**Brief**
Copy out each line of the entries below in which the string "order" appears.

[Start of Attachment]

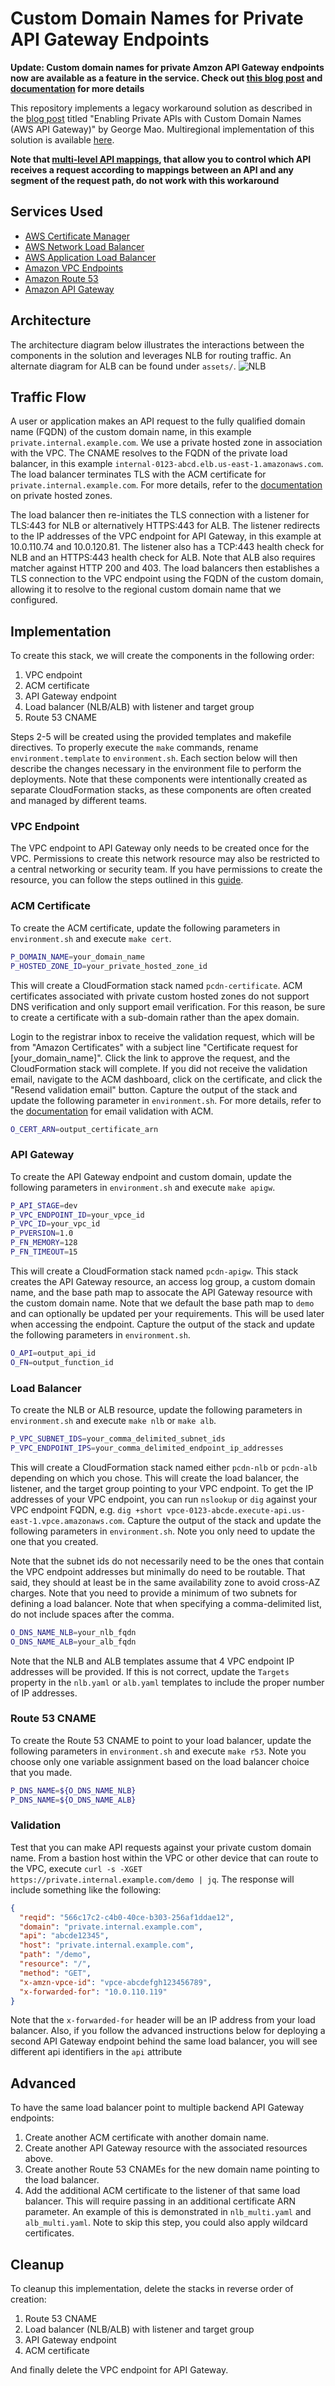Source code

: # Custom Domain Names for Private API Gateway Endpoints

**Update: Custom domain names for private Amzon API Gateway endpoints now are available as a feature in the service. Check out [this blog post](https://aws.amazon.com/blogs/compute/implementing-custom-domain-names-for-private-endpoints-with-amazon-api-gateway/) and [documentation](https://docs.aws.amazon.com/apigateway/latest/developerguide/apigateway-private-custom-domains.html) for more details**


This repository implements a legacy workaround solution as described in the [blog post](https://georgemao.medium.com/enabling-private-apis-with-custom-domain-names-aws-api-gateway-df1b62b0ba7c) titled "Enabling Private APIs with Custom Domain Names (AWS API Gateway)" by George Mao. Multiregional implementation of this solution is available [here](https://github.com/aws-samples/serverless-samples/tree/main/multiregional-private-api/README.md).

**Note that [multi-level API mappings](https://docs.aws.amazon.com/apigateway/latest/developerguide/rest-api-mappings.html), that allow you to control which API receives a request according to mappings between an API and any segment of the request path, do not work with this workaround** 

## Services Used
* [AWS Certificate Manager](https://aws.amazon.com/certificate-manager/)
* [AWS Network Load Balancer](https://docs.aws.amazon.com/elasticloadbalancing/latest/network/introduction.html)
* [AWS Application Load Balancer](https://docs.aws.amazon.com/elasticloadbalancing/latest/application/introduction.html)
* [Amazon VPC Endpoints](https://docs.aws.amazon.com/vpc/latest/privatelink/vpc-endpoints.html)
* [Amazon Route 53](https://aws.amazon.com/route53/)
* [Amazon API Gateway](https://aws.amazon.com/api-gateway/)

## Architecture
The architecture diagram below illustrates the interactions between the components in the solution and leverages NLB for routing traffic. An alternate diagram for ALB can be found under `assets/`.
![NLB](assets/apigw_pcdn_nlb_200.png)

## Traffic Flow
A user or application makes an API request to the fully qualified domain name (FQDN) of the custom domain name, in this example `private.internal.example.com`. We use a private hosted zone in association with the VPC. The CNAME resolves to the FQDN of the private load balancer, in this example `internal-0123-abcd.elb.us-east-1.amazonaws.com`. The load balancer terminates TLS with the ACM certificate for `private.internal.example.com`. For more details, refer to the [documentation](https://docs.aws.amazon.com/Route53/latest/DeveloperGuide/hosted-zone-private-creating.html) on private hosted zones.

The load balancer then re-initiates the TLS connection with a listener for TLS:443 for NLB or alternatively HTTPS:443 for ALB. The listener redirects to the IP addresses of the VPC endpoint for API Gateway, in this example at 10.0.110.74 and 10.0.120.81. The listener also has a TCP:443 health check for NLB and an HTTPS:443 health check for ALB. Note that ALB also requires matcher against HTTP 200 and 403. The load balancers then establishes a TLS connection to the VPC endpoint using the FQDN of the custom domain, allowing it to resolve to the regional custom domain name that we configured.

## Implementation
To create this stack, we will create the components in the following order:
1. VPC endpoint
2. ACM certificate
3. API Gateway endpoint
4. Load balancer (NLB/ALB) with listener and target group
5. Route 53 CNAME

Steps 2-5 will be created using the provided templates and makefile directives. To properly execute the `make` commands, rename `environment.template` to `environment.sh`. Each section below will then describe the changes necessary in the environment file to perform the deployments. Note that these components were intentionally created as separate CloudFormation stacks, as these components are often created and managed by different teams.

### VPC Endpoint
The VPC endpoint to API Gateway only needs to be created once for the VPC. Permissions to create this network resource may also be restricted to a central networking or security team. If you have permissions to create the resource, you can follow the steps outlined in this [guide](https://docs.aws.amazon.com/apigateway/latest/developerguide/apigateway-private-apis.html#apigateway-private-api-create-interface-vpc-endpoint).

### ACM Certificate
To create the ACM certificate, update the following parameters in `environment.sh` and execute `make cert`.

```bash
P_DOMAIN_NAME=your_domain_name
P_HOSTED_ZONE_ID=your_private_hosted_zone_id
```

This will create a CloudFormation stack named `pcdn-certificate`. ACM certificates associated with private custom hosted zones do not support DNS verification and only support email verification. For this reason, be sure to create a certificate with a sub-domain rather than the apex domain.

Login to the registrar inbox to receive the validation request, which will be from "Amazon Certificates" with a subject line "Certificate request for [your_domain_name]". Click the link to approve the request, and the CloudFormation stack will complete. If you did not receive the validation email, navigate to the ACM dashboard, click on the certificate, and click the "Resend validation email" button. Capture the output of the stack and update the following parameter in `environment.sh`. For more details, refer to the [documentation](https://docs.aws.amazon.com/acm/latest/userguide/email-validation.html) for email validation with ACM.

```bash
O_CERT_ARN=output_certificate_arn
```

### API Gateway
To create the API Gateway endpoint and custom domain, update the following parameters in `environment.sh` and execute `make apigw`.

```bash
P_API_STAGE=dev
P_VPC_ENDPOINT_ID=your_vpce_id
P_VPC_ID=your_vpc_id
P_PVERSION=1.0
P_FN_MEMORY=128
P_FN_TIMEOUT=15
```

This will create a CloudFormation stack named `pcdn-apigw`. This stack creates the API Gateway resource, an access log group, a custom domain name, and the base path map to assocate the API Gateway resource with the custom domain name. Note that we default the base path map to `demo` and can optionally be updated per your requirements. This will be used later when accessing the endpoint. Capture the output of the stack and update the following parameters in `environment.sh`.

```bash
O_API=output_api_id
O_FN=output_function_id
```

### Load Balancer
To create the NLB or ALB resource, update the following parameters in `environment.sh` and execute `make nlb` or `make alb`.

```bash
P_VPC_SUBNET_IDS=your_comma_delimited_subnet_ids
P_VPC_ENDPOINT_IPS=your_comma_delimited_endpoint_ip_addresses
```

This will create a CloudFormation stack named either `pcdn-nlb` or `pcdn-alb` depending on which you chose. This will create the load balancer, the listener, and the target group pointing to your VPC endpoint. To get the IP addresses of your VPC endpoint, you can run `nslookup` or `dig` against your VPC endpoint FQDN, e.g. `dig +short vpce-0123-abcde.execute-api.us-east-1.vpce.amazonaws.com`. Capture the output of the stack and update the following parameters in `environment.sh`. Note you only need to update the one that you created.

Note that the subnet ids do not necessarily need to be the ones that contain the VPC endpoint addresses but minimally do need to be routable. That said, they should at least be in the same availability zone to avoid cross-AZ charges. Note that you need to provide a minimum of two subnets for defining a load balancer. Note that when specifying a comma-delimited list, do not include spaces after the comma.


```bash
O_DNS_NAME_NLB=your_nlb_fqdn
O_DNS_NAME_ALB=your_alb_fqdn
```

Note that the NLB and ALB templates assume that 4 VPC endpoint IP addresses will be provided. If this is not correct, update the `Targets` property in the `nlb.yaml` or `alb.yaml` templates to include the proper number of IP addresses.

### Route 53 CNAME
To create the Route 53 CNAME to point to your load balancer, update the following parameters in `environment.sh` and execute `make r53`. Note you choose only one variable assignment based on the load balancer choice that you made.

```bash
P_DNS_NAME=${O_DNS_NAME_NLB}
P_DNS_NAME=${O_DNS_NAME_ALB}
```

### Validation
Test that you can make API requests against your private custom domain name. From a bastion host within the VPC or other device that can route to the VPC, execute `curl -s -XGET https://private.internal.example.com/demo | jq`. The response will include something like the following:

```json
{
  "reqid": "566c17c2-c4b0-40ce-b303-256af1ddae12",
  "domain": "private.internal.example.com",
  "api": "abcde12345",
  "host": "private.internal.example.com",
  "path": "/demo",
  "resource": "/",
  "method": "GET",
  "x-amzn-vpce-id": "vpce-abcdefgh123456789",
  "x-forwarded-for": "10.0.110.119"
}
```

Note that the `x-forwarded-for` header will be an IP address from your load balancer. Also, if you follow the advanced instructions below for deploying a second API Gateway endpoint behind the same load balancer, you will see different api identifiers in the `api` attribute

## Advanced
To have the same load balancer point to multiple backend API Gateway endpoints:
1. Create another ACM certificate with another domain name.
2. Create another API Gateway resource with the associated resources above.
3. Create another Route 53 CNAMEs for the new domain name pointing to the load balancer.
4. Add the additional ACM certificate to the listener of that same load balancer. This will require passing in an additional certificate ARN parameter. An example of this is demonstrated in `nlb_multi.yaml` and `alb_multi.yaml`. Note to skip this step, you could also apply wildcard certificates. 

## Cleanup
To cleanup this implementation, delete the stacks in reverse order of creation:
1. Route 53 CNAME
2. Load balancer (NLB/ALB) with listener and target group
3. API Gateway endpoint
4. ACM certificate

And finally delete the VPC endpoint for API Gateway.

[End of Attachment]

**Expected answer**
To create this stack, we will create the components in the following order:
To cleanup this implementation, delete the stacks in reverse order of creation:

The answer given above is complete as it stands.